On July 21, 2009, Wave Systems Corp. (Wave) entered into Subscription Agreements (the Subscription Agreements) with certain purchasers (the Purchasers) pursuant to which Wave is selling a total of 1,791,738 shares of Class A Common Stock, par value $.01 per share (the Common Shares), for an aggregate purchase price of approximately $1,648,400. The Common Shares are priced at $0.92 per share. The Purchasers are also receiving warrants to purchase 895,868 Common Shares at an exercise price of $1.155. The warrants are exercisable for five years beginning after January 22, 2010. The Common Shares (including the shares issuable upon exercise of the warrants) are to be drawn-down off of a shelf registration statement (the Registration Statement) declared effective by the Securities and Exchange Commission (the SEC) on June 23, 2008. The form of Subscription Agreement is attached hereto as Exhibit 10.1 and incorporated herein by reference. The Form of Warrant issued to the Purchasers is attached hereto as Exhibit 4.1 and incorporated herein by reference. A prospectus supplement related to the offering will be filed with the SEC. This offering is in addition to, and pursuant to the same terms as, the $3,172,199 transaction announced by Wave in a Form 8-K filed on July 17, 2009. The total amount being raised in the two transactions is $4,820,599.
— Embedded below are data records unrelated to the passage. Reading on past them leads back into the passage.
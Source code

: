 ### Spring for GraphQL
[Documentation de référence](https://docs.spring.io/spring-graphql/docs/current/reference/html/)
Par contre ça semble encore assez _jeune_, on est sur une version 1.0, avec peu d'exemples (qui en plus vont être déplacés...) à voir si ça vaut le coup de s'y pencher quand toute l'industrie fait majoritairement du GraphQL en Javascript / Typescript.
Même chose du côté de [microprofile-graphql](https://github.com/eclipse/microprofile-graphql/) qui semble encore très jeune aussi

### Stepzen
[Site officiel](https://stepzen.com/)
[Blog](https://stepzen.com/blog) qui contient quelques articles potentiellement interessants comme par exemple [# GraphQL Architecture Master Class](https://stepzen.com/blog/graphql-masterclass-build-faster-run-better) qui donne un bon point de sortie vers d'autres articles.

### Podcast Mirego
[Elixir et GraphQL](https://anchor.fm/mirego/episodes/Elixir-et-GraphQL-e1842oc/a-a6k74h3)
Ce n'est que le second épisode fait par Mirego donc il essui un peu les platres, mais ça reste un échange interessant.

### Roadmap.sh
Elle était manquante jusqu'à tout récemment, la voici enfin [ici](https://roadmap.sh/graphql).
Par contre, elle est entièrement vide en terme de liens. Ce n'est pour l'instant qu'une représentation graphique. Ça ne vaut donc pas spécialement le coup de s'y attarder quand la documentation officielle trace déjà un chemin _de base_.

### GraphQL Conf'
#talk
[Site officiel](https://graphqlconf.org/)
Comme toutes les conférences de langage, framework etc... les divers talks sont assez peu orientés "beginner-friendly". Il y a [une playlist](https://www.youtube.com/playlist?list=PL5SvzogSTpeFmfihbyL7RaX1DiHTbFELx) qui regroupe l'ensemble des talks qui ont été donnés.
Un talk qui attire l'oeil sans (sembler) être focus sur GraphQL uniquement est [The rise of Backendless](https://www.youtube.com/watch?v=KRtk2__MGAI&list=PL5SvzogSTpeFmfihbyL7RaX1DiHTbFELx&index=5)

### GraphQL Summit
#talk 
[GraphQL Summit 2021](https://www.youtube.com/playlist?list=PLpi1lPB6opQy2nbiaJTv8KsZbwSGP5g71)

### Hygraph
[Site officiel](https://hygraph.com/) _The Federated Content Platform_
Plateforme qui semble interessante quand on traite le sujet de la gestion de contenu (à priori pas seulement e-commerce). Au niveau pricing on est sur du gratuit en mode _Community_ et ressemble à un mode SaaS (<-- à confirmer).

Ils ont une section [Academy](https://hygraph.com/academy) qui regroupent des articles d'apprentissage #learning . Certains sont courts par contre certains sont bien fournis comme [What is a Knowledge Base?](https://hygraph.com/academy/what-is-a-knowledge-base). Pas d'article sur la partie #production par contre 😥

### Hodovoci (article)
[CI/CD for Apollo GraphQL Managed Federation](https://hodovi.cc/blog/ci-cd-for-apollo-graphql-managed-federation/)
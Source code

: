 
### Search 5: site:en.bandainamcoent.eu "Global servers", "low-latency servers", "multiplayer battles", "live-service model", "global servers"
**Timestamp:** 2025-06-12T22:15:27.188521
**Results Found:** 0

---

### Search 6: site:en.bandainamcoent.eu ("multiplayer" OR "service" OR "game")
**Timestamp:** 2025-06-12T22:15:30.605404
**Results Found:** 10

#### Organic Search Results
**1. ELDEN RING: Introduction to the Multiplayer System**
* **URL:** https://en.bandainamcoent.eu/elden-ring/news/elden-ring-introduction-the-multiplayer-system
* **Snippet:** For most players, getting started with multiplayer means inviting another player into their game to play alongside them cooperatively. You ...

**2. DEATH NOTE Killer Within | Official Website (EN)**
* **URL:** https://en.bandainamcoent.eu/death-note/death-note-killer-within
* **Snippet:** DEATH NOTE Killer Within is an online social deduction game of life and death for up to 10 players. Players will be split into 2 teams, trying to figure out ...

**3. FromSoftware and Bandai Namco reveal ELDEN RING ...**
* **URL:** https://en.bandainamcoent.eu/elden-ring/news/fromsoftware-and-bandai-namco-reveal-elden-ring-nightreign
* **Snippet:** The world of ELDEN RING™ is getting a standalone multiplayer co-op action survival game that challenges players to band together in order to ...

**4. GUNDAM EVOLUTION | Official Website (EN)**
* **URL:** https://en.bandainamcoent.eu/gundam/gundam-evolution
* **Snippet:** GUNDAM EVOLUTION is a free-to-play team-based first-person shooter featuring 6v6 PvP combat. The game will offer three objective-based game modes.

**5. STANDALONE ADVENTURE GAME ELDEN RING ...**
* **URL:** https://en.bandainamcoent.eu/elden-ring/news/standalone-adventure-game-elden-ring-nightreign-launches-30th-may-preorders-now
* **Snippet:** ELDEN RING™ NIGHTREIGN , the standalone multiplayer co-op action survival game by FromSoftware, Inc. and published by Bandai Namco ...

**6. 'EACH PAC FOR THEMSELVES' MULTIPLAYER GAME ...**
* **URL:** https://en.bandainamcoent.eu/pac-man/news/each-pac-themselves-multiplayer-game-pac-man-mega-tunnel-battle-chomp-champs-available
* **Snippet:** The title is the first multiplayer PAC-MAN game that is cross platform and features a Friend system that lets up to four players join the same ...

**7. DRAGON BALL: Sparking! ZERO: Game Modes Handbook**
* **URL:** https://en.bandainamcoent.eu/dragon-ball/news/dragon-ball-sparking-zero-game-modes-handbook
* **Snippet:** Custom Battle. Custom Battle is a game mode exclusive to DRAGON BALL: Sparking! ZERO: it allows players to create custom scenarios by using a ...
Also on July 21, 2009, Roth Capital Partners, LLC (the Placement Agent) entered into a placement agency agreement (the Placement Agency Agreement) with Wave in which they agreed to act as placement agent in connection with this offering. In connection with this offering, Wave agreed to pay the Placement Agent a cash fee of $131,872 (8% of the gross proceeds paid to Wave in connection with this offering). The Placement Agent has no obligation to buy any Common Shares from us.
The Placement Agency Agreement is attached hereto as Exhibit 10.2 and is incorporated herein by reference.
A copy of the opinion of Bingham McCutchen LLP, relating to the legality of the shares and warrants is filed as Exhibit 5.1 to this report and is filed with reference to, and is hereby incorporated by reference into the Registration Statement.
Item 8.01. Other Events.
On July 22, 2009, Wave issued a press release announcing the transaction. A copy of this press release has been filed with this Current Report on Form 8-K as Exhibit 99.1 and is incorporated herein by reference.
Item 9.01. Financial Statements and Exhibits.
Pursuant to the requirements of the Securities Exchange Act of 1934, the registrant has duly caused this report to be signed on its behalf by the undersigned, hereunto duly authorized.